A decisão se deu, em sessão virtual finalizada em 1º/7, no julgamento da Arguição de Descumprimento de Preceito Fundamental (ADPF) 708, ajuizada pelo Partido dos Trabalhadores (PT), pelo Partido Socialismo e Liberdade (PSOL), pelo Partido Socialista Brasileiro (PSB) e pela Rede Sustentabilidade.
Decisão deliberada
Em seu voto pela procedência do pedido, o relator, ministro Luís Roberto Barroso, afirmou que os documentos juntados aos autos “comprovam a efetiva omissão da União”, durante o ano de 2019 e parte de 2020. Segundo ele, informações da Comissão de Meio Ambiente do Senado revelam que a não alocação dos recursos foi uma “decisão deliberada do Executivo”, até que fosse possível alterar a constituição do Comitê Gestor do fundo.
Vinculação
O relator assinalou também que deve ser vedado o contingenciamento dos recursos do fundo, pois a destinação desses instrumentos conta com a apreciação e deliberação não apenas do Executivo, mas também do Legislativo. “O Executivo não pode simplesmente ignorar as destinações determinadas pelo Legislativo, a seu livre critério, sob pena de violação ao princípio da separação dos Poderes”, destacou.
Aumento do desmatamento
Ainda para o relator, a vedação ao contingenciamento não se justifica em razão do grave contexto ambiental brasileiro, ressaltando o dever constitucional de tutela ao meio ambiente (artigo 225 da Constituição Federal). Ele citou que, em 2021, o desmatamento “aumentou mais de 22% e alcançou uma área de 13.235 km²”, a maior em 15 anos, representando aumento de 76% no desmatamento anual em relação a 2018. Segundo Barroso, os resultados apurados indicam que o país caminha no sentido contrário aos compromissos internacionais assumidos e à mitigação das “mudanças climáticas”.
Nunes Marques
Único a divergir, o ministro Nunes Marques votou pela improcedência do pedido. Ele não constatou a alegada omissão da União, pois, a seu ver, o Fundo Clima é apenas um dos vários instrumentos à disposição da administração pública para execução da política de proteção ao meio ambiente, a qual tem sido realizada por atuação “primeira, integrada e consistente” dos Ministérios do Meio Ambiente, da Defesa e da Ciência, Tecnologia e Inovações, entre outros.

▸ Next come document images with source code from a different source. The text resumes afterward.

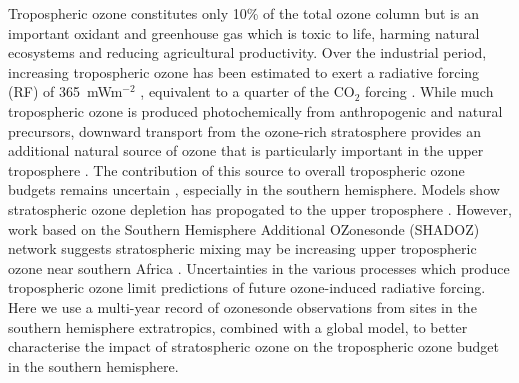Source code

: \documentclass[acp, manuscript]{copernicus} %
\begin{document}
\introduction  %
%

  Tropospheric ozone constitutes only 10\% of the total ozone column but is an important oxidant and greenhouse gas which is toxic to life, harming natural ecosystems and reducing agricultural productivity.
  Over the industrial period, increasing tropospheric ozone has been estimated to exert a radiative forcing (RF) of 365~mWm$^{-2}$  \citep{Stevenson2013}, equivalent to a quarter of the CO$_2$ forcing \citep{IPCC_Chapter2}. 
  While much tropospheric ozone is produced photochemically from anthropogenic and natural precursors, %
  downward transport from the ozone-rich stratosphere provides an additional natural source of ozone that is particularly important in the upper troposphere \citep[][and references therein]{Jacobson2000}.
  The contribution of this source to overall tropospheric ozone budgets remains uncertain \citep{Skerlak2014}, especially in the southern hemisphere.
  Models show stratospheric ozone depletion has propogated to the upper troposphere \citep{Stevenson2013}. 
  However, work based on the Southern Hemisphere Additional OZonesonde (SHADOZ) network suggests stratospheric mixing may be increasing upper tropospheric ozone near southern Africa \citep{Liu2015, Thompson2014}.
  Uncertainties in the various processes which produce tropospheric ozone limit predictions of future ozone-induced radiative forcing.
  Here we use a multi-year record of ozonesonde observations from sites in the southern hemisphere extratropics, combined with a global model, to better characterise the impact of stratospheric ozone on the tropospheric ozone budget in the southern hemisphere.
\end{document}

Ele também apontou que em anos anteriores, o “contingenciamento do fundo” não foi questionado: “Aliás, lembro que, de acordo com as informações do Ministério do Meio Ambiente, houve contingenciamento de repasses ao BNDES no período entre 2013 e 2016, inexistindo qualquer execução orçamentária com o código de ação 00J4, que traduz “Financiamento Reembolsável de Projetos para Mitigação e Adaptação à mudança do Clima”.
Outra preocupação do ministro é com a transparência do uso da verba, uma vez que a participação do fundo envolve entidades fora da política; “E, assim, na medida em que o Fundo Clima destina verbas públicas para projetos a serem levados a cabo por organizações não-governamentais, surge aí também a necessidade de transparência na gestão e uso de tais verbas”.
E assim finaliza Nunes Marques o seu voto: “Não me parece prudente, portanto, que o Judiciário possa se substituir, com as mais respeitosas vênias ao eminente Relator, ao Executivo. Tenho que o Judiciário, como já tive oportunidade de destacar outras vezes, deve agir com prudência e autocontenção, em respeito ao Princípio da Separação dos Poderes e ao sistema de checks and balances. Não constato, portanto, a alegada omissão, visto que o “Fundo Clima” é apenas um dos vários instrumentos à disposição da Administração Pública para execução de política pública de proteção ao meio ambiente, a qual, aliás, tem sido realizada por atuação primeira, integrada e consistente do Ministério do Meio Ambiente, Ministério da Defesa, Ministério da Ciência, Tecnologia e Inovações, entre outros”.